Morrison and Frydenberg flatly defended the obvious double standard involved in hounding and punishing welfare recipients for alleged over-payments, as exposed in the $1.2 billion robodebt harassment scandal, while permitting employers to retain overpaid JobKeeper subsidies that they received despite recording bumper profits.

Morrison said anyone who criticised this was displaying an “envy narrative.” Frydenberg offered a cynical circular argument. He said businesses that had managed to improve their profitability during the public health crisis were not required to pay back the wage subsidies, because the government had not mandated repayments.

In addition, Morrison and Frydenberg foreshadowed further “support packages” for businesses in certain sectors, such as travel and tourism, that have lost revenues because of global travel safety restrictions.

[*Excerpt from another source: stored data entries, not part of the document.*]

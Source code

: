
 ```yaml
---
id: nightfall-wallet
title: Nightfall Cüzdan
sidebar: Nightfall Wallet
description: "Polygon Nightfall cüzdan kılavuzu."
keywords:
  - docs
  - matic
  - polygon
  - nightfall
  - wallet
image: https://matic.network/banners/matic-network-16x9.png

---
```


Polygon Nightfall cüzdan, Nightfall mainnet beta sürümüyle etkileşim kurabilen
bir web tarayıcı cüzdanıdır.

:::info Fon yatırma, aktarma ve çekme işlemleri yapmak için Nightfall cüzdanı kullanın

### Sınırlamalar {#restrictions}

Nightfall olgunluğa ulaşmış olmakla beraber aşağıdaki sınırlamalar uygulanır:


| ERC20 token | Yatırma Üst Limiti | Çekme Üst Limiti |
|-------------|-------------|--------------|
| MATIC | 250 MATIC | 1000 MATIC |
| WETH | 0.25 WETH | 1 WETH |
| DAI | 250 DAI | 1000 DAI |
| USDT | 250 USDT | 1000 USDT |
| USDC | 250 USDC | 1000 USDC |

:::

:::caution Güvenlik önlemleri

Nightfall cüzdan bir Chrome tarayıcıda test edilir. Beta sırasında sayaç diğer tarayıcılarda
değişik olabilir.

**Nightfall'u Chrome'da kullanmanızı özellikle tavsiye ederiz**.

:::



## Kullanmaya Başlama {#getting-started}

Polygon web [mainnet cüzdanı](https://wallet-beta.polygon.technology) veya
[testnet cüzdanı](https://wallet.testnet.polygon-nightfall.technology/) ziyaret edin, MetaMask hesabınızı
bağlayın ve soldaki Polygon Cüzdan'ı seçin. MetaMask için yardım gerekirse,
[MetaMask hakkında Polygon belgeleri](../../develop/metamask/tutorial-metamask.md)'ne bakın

The Labor Party, which backed all the corporate handouts, has essentially continued to mirror the government’s position by suggesting a continuation of JobKeeper subsidies for those particular industries, while feigning concern about cutting the dole all the way back to $40 a day.

Interviewed yesterday by right-wing radio host John Laws, Labor leader Anthony Albanese said Labor wanted to “make sure we restore confidence in the government of the day.” He added: “One of the problems, and you know this, John, there’s a whole lot of cynicism out there.”

These remarks point to the anxiety in ruling circles, including the Labor and union apparatuses, about the discontent mounting in the working class.

While still supporting the government, the financial oligarchy is demanding that it go far further and faster to gut social spending, cut business taxes and restructure workplace relations.

The Australian Financial Review (AFR) editorial on Monday said Morrison was “right to signal that the year of big spending is over and the economy can’t run on taxpayers’ money indefinitely.” But it accused him of missing the chance to use his opening set piece speech of 2021 to “prepare the political ground for the supply-side tax, workplace and other regulatory reforms needed for the economy to grow back better.”

Last year, the editorial recalled, “Morrison suggested that a Hawke-Keating scale economic reform agenda was required to repair the COVID-19 damage; and Mr Frydenberg invoked the supply-side inspiration of Ronald Reagan and Margaret Thatcher.”

The Hawke and Keating Labor governments of 1983 to 1996 imposed the Reagan-Thatcher agenda on workers in Australia with the essential assistance of the trade unions. The editorial’s call for another such assault is a warning of the readiness of the Labor Party and its associated unions to again enforce the dictates of the ruling class.

Already, the Australian Council of Trade Unions (ACTU) and its affiliates, as well as Labor, have played a central role in the pro-business response to the pandemic.

The ACTU helped devise JobKeeper, which funneled billions to major corporations as they were laying off workers, and has overseen the destruction of hundreds of thousands of jobs, wage cuts and reductions in conditions. Labor rushed the main aspects of the government’s October budget through parliament, including massive tax cuts for wealthy individuals and big business.

The AFR editorial expressed fears over the implications of Labor’s deepening crisis, including moves to unseat its federal leader Anthony Albanese. It complained: “The Prime Minister and Treasurer are under little pressure to seize what should be a burning platform for a supply-side agenda due to the state of the federal Opposition. As Anthony Albanese’s frontbench reshuffle of the climate portfolio from the left to the right wing of the party showed, federal Labor is still preoccupied with the internal fall-out of the traumatic 2019 election loss.”

This reference to the Labor Party crisis confirms that the financial elite is concerned that Labor continues to be so discredited in the working class that it is unfit to reliably back the government in such an offensive and to suppress the social unrest that will be ignited.